Using the material below, return exactly the lines between the one holding "## 19.3、删除存储过程" and the one holding "#### Reward Function", inclusive, and no others.

(Available data begins)

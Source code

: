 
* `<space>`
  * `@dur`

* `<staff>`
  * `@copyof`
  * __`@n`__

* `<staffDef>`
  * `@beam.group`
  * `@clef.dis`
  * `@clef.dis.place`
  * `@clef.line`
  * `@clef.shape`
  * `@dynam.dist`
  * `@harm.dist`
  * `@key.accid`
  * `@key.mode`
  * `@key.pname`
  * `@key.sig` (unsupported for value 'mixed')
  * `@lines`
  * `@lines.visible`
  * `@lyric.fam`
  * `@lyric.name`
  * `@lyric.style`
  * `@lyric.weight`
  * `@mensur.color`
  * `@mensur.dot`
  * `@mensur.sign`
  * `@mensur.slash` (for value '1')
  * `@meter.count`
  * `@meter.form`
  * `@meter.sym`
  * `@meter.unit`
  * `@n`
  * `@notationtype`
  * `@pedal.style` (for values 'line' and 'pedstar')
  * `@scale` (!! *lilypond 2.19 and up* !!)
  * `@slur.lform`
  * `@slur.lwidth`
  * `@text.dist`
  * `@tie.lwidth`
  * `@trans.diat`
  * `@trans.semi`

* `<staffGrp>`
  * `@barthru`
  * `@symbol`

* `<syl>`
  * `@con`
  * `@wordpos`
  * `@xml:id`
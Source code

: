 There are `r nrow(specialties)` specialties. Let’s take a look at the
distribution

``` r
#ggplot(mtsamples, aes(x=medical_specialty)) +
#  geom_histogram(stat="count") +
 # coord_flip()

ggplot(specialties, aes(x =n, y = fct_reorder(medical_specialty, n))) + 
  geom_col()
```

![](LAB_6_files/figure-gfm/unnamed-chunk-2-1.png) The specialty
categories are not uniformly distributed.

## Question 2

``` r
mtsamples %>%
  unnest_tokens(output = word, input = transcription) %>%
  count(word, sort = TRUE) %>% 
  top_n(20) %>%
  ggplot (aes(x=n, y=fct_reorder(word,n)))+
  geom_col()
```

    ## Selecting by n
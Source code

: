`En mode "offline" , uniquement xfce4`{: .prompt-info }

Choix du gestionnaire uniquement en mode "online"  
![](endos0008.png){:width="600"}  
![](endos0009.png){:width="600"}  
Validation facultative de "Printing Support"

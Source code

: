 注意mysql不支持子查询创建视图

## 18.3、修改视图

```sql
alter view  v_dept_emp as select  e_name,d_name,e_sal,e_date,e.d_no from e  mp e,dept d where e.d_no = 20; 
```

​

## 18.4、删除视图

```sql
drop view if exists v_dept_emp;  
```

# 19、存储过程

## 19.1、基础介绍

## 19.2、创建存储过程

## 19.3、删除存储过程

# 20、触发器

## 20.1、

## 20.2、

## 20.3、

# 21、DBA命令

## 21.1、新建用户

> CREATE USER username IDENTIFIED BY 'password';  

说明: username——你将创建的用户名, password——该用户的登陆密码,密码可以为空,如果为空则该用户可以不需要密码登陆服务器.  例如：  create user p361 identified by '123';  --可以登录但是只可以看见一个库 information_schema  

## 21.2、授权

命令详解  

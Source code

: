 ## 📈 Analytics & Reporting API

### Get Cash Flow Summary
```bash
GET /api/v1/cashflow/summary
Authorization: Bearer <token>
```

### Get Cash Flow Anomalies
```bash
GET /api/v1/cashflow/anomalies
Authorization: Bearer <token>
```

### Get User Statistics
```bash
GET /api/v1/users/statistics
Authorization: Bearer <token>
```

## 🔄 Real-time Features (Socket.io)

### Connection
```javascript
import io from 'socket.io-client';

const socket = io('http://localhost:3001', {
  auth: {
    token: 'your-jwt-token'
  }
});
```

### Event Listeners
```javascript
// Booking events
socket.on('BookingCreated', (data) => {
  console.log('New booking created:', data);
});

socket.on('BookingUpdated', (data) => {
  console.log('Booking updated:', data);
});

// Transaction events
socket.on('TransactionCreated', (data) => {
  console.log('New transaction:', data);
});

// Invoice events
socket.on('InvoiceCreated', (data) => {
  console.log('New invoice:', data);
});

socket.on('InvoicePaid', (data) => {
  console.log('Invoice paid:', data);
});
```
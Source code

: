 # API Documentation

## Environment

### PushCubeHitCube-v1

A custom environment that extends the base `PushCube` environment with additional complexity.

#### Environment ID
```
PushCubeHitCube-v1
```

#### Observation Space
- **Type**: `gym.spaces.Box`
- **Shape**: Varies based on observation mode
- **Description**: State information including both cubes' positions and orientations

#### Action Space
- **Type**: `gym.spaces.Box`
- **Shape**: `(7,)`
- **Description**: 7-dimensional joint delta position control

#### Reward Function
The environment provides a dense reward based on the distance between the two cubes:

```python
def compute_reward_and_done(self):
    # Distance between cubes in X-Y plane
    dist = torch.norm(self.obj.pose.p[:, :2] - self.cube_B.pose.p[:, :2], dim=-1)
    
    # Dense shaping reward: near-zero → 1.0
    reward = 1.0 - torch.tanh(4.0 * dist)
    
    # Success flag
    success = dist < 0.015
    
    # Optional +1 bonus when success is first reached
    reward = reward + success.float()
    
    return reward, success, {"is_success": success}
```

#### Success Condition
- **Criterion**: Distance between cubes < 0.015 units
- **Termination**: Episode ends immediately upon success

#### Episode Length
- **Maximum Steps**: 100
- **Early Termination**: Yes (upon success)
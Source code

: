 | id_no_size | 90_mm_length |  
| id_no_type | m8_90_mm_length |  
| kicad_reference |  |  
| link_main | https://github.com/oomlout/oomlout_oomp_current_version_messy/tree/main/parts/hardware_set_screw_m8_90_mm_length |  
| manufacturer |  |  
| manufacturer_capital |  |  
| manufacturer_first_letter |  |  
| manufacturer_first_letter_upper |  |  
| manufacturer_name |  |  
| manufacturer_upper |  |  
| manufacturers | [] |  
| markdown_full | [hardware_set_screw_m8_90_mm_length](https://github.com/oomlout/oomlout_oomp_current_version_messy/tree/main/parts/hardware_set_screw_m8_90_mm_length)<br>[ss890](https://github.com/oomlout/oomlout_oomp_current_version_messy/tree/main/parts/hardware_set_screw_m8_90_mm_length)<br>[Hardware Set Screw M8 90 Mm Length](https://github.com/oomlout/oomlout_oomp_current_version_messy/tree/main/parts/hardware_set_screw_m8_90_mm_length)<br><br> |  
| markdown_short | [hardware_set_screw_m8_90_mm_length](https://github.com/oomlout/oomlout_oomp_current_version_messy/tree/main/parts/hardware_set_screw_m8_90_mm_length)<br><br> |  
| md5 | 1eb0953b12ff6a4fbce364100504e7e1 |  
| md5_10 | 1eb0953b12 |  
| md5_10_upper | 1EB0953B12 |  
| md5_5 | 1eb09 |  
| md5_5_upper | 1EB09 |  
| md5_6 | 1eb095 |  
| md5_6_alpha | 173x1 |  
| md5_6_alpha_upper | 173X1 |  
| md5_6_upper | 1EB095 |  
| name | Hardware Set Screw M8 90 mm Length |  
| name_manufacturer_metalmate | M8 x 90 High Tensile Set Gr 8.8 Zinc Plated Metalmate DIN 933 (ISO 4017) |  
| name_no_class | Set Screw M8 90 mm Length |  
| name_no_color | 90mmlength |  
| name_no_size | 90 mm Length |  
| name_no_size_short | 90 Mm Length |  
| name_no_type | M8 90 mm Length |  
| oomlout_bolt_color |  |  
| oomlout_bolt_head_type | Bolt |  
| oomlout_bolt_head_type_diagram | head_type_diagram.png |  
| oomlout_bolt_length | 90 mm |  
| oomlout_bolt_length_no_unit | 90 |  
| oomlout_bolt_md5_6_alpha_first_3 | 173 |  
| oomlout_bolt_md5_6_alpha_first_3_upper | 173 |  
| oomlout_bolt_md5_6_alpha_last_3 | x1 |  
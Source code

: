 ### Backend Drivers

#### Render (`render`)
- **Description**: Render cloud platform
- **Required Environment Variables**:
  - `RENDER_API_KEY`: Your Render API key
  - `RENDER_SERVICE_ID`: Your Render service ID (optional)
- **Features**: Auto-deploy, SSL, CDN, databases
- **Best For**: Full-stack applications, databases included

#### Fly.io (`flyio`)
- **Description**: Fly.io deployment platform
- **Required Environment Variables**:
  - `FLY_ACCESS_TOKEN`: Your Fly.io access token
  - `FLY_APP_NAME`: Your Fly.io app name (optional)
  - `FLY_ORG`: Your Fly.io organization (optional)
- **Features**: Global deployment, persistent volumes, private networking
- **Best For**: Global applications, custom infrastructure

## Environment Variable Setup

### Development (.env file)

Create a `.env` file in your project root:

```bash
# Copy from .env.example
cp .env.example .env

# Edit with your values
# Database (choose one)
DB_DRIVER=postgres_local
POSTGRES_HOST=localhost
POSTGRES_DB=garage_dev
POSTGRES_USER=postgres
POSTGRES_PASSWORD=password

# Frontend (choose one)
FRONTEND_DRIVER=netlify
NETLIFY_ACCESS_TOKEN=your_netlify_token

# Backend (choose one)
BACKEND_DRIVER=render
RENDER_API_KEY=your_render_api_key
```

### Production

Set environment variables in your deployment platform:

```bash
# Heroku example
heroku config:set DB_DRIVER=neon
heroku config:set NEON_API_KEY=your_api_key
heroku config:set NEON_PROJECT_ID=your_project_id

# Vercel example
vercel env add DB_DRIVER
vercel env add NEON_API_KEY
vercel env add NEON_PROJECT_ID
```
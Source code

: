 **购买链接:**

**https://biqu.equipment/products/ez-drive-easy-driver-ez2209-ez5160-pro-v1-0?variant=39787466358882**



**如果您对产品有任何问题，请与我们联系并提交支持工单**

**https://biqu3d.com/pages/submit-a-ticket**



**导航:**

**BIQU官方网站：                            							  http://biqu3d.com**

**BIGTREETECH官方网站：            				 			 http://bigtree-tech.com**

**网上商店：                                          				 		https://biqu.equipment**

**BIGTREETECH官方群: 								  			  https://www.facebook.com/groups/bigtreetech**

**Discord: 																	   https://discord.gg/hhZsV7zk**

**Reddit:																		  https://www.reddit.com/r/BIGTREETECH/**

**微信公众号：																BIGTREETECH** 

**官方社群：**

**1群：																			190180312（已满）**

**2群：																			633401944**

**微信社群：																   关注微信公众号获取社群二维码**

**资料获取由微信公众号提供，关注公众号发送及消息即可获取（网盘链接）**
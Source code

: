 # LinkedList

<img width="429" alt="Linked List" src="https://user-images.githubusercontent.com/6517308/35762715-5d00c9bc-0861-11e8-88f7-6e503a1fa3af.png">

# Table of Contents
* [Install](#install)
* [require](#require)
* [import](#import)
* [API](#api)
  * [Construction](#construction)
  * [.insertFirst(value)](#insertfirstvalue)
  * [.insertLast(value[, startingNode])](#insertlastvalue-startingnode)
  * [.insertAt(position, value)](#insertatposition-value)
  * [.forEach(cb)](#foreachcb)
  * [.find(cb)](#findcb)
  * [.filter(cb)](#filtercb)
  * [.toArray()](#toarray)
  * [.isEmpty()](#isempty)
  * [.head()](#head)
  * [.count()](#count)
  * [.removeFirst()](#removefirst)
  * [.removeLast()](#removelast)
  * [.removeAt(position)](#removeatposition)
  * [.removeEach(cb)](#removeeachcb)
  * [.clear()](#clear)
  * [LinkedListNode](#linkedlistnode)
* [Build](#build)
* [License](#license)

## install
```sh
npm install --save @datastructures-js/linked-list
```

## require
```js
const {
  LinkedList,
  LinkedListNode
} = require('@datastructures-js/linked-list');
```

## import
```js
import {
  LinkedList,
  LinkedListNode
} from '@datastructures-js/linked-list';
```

(Available data ends)

**Output for this exercise:**
## 19.3、删除存储过程

# 20、触发器

## 20.1、

## 20.2、

## 20.3、

# 21、DBA命令

## 21.1、新建用户

> CREATE USER username IDENTIFIED BY 'password';  

说明: username——你将创建的用户名, password——该用户的登陆密码,密码可以为空,如果为空则该用户可以不需要密码登陆服务器.  例如：  create user p361 identified by '123';  --可以登录但是只可以看见一个库 information_schema  

## 21.2、授权

命令详解  

Source code

: ## 📈 Analytics & Reporting API

### Get Cash Flow Summary
```bash
GET /api/v1/cashflow/summary
Authorization: Bearer <token>
```

### Get Cash Flow Anomalies
```bash
GET /api/v1/cashflow/anomalies
Authorization: Bearer <token>
```

### Get User Statistics
```bash
GET /api/v1/users/statistics
Authorization: Bearer <token>
```

## 🔄 Real-time Features (Socket.io)

### Connection
```javascript
import io from 'socket.io-client';

const socket = io('http://localhost:3001', {
  auth: {
    token: 'your-jwt-token'
  }
});
```

### Event Listeners
```javascript
// Booking events
socket.on('BookingCreated', (data) => {
  console.log('New booking created:', data);
});

socket.on('BookingUpdated', (data) => {
  console.log('Booking updated:', data);
});

// Transaction events
socket.on('TransactionCreated', (data) => {
  console.log('New transaction:', data);
});

// Invoice events
socket.on('InvoiceCreated', (data) => {
  console.log('New invoice:', data);
});

socket.on('InvoicePaid', (data) => {
  console.log('Invoice paid:', data);
});
```
Source code

: # API Documentation

## Environment

### PushCubeHitCube-v1

A custom environment that extends the base `PushCube` environment with additional complexity.

#### Environment ID
```
PushCubeHitCube-v1
```

#### Observation Space
- **Type**: `gym.spaces.Box`
- **Shape**: Varies based on observation mode
- **Description**: State information including both cubes' positions and orientations

#### Action Space
- **Type**: `gym.spaces.Box`
- **Shape**: `(7,)`
- **Description**: 7-dimensional joint delta position control

#### Reward Function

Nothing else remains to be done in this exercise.